Stored data section start

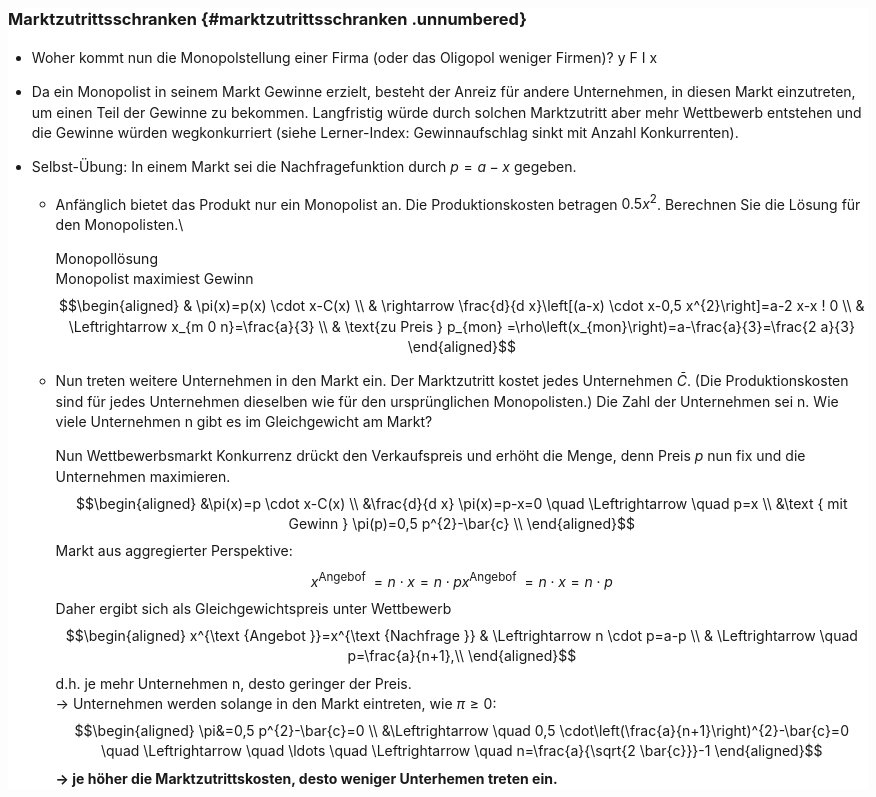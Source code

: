 ### Marktzutrittsschranken {#marktzutrittsschranken .unnumbered}

-   Woher kommt nun die Monopolstellung einer Firma (oder das Oligopol
    weniger Firmen)? y F I x

-   Da ein Monopolist in seinem Markt Gewinne erzielt, besteht der
    Anreiz für andere Unternehmen, in diesen Markt einzutreten, um einen
    Teil der Gewinne zu bekommen. Langfristig würde durch solchen
    Marktzutritt aber mehr Wettbewerb entstehen und die Gewinne würden
    wegkonkurriert (siehe Lerner-Index: Gewinnaufschlag sinkt mit
    Anzahl Konkurrenten).

-   Selbst-Übung: In einem Markt sei die Nachfragefunktion durch
    $p = a - x$ gegeben.

    -   Anfänglich bietet das Produkt nur ein Monopolist an. Die
        Produktionskosten betragen $0.5 x^2$. Berechnen Sie die Lösung
        für den Monopolisten.\

        Monopollösung\
        Monopolist maximiest Gewinn $$\begin{aligned}
                    & \pi(x)=p(x) \cdot x-C(x) \\
                    & \rightarrow \frac{d}{d x}\left[(a-x) \cdot x-0,5 x^{2}\right]=a-2 x-x ! 0 \\
                    & \Leftrightarrow x_{m 0 n}=\frac{a}{3}  \\
                    & \text{zu Preis } p_{mon} =\rho\left(x_{mon}\right)=a-\frac{a}{3}=\frac{2 a}{3}
                    \end{aligned}$$

    -   Nun treten weitere Unternehmen in den Markt ein. Der
        Marktzutritt kostet jedes Unternehmen $\bar{C}$. (Die
        Produktionskosten sind für jedes Unternehmen dieselben wie für
        den ursprünglichen Monopolisten.) Die Zahl der Unternehmen
        sei n. Wie viele Unternehmen n gibt es im Gleichgewicht am
        Markt?

        Nun Wettbewerbsmarkt Konkurrenz drückt den Verkaufspreis und
        erhöht die Menge, denn Preis $p$ nun fix und die Unternehmen
        maximieren. $$\begin{aligned}
                    &\pi(x)=p \cdot x-C(x) \\
                    &\frac{d}{d x} \pi(x)=p-x=0 \quad \Leftrightarrow \quad p=x \\
                    &\text { mit Gewinn } \pi(p)=0,5 p^{2}-\bar{c} \\
                \end{aligned}$$ Markt aus aggregierter Perspektive:
        $$x^{\text {Angebof }}=n \cdot x=n \cdot p x^{\text {Angebof }}=n \cdot x=n \cdot p$$
        Daher ergibt sich als Gleichgewichtspreis unter Wettbewerb
        $$\begin{aligned}
                    x^{\text {Angebot }}=x^{\text {Nachfrage }} & \Leftrightarrow n \cdot p=a-p \\
                    & \Leftrightarrow \quad p=\frac{a}{n+1},\\
                    \end{aligned}$$ d.h. je mehr Unternehmen n, desto
        geringer der Preis.\
        → Unternehmen werden solange in den Markt eintreten, wie
        $\pi \geq 0$: $$\begin{aligned}
                    \pi&=0,5 p^{2}-\bar{c}=0 \\
                    &\Leftrightarrow \quad 0,5 \cdot\left(\frac{a}{n+1}\right)^{2}-\bar{c}=0 \quad \Leftrightarrow \quad \ldots \quad \Leftrightarrow \quad n=\frac{a}{\sqrt{2 \bar{c}}}-1
                \end{aligned}$$ **→ je höher die Marktzutrittskosten,
        desto weniger Unterhemen treten ein.**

Stored data section end

Assigned task. Filter the records above for lines containing the word "text", and copy those lines.

Answer for this exercise.
                    & \text{zu Preis } p_{mon} =\rho\left(x_{mon}\right)=a-\frac{a}{3}=\frac{2 a}{3}
                    &\text { mit Gewinn } \pi(p)=0,5 p^{2}-\bar{c} \\
        $$x^{\text {Angebof }}=n \cdot x=n \cdot p x^{\text {Angebof }}=n \cdot x=n \cdot p$$
                    x^{\text {Angebot }}=x^{\text {Nachfrage }} & \Leftrightarrow n \cdot p=a-p \\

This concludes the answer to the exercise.